● Exercise
Nothing in the records should be changed in the copy, though the pictures must be left out.

● Supplied data
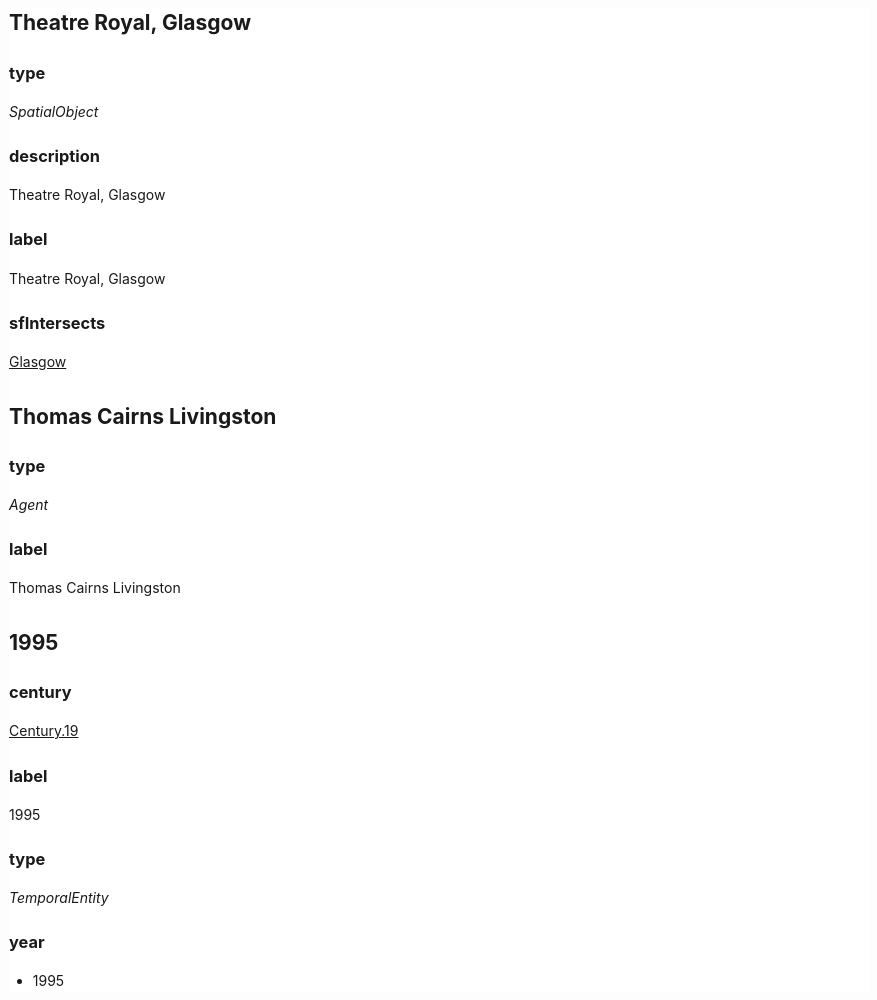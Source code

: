## Theatre Royal, Glasgow

### type


*SpatialObject*

### description


Theatre Royal, Glasgow

### label


Theatre Royal, Glasgow

### sfIntersects


[Glasgow](#Glasgow)

## Thomas Cairns Livingston

### type


*Agent*

### label


Thomas Cairns Livingston

## 1995

### century


[Century.19](#Century.19)

### label


1995

### type


*TemporalEntity*

### year

 - 1995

● Answer box
Source code

:## Theatre Royal, Glasgow

### type


*SpatialObject*

### description


Theatre Royal, Glasgow

### label


Theatre Royal, Glasgow

### sfIntersects


[Glasgow](#Glasgow)

## Thomas Cairns Livingston

### type


*Agent*

### label


Thomas Cairns Livingston

## 1995

### century


[Century.19](#Century.19)

### label


1995

### type


*TemporalEntity*

### year

 - 1995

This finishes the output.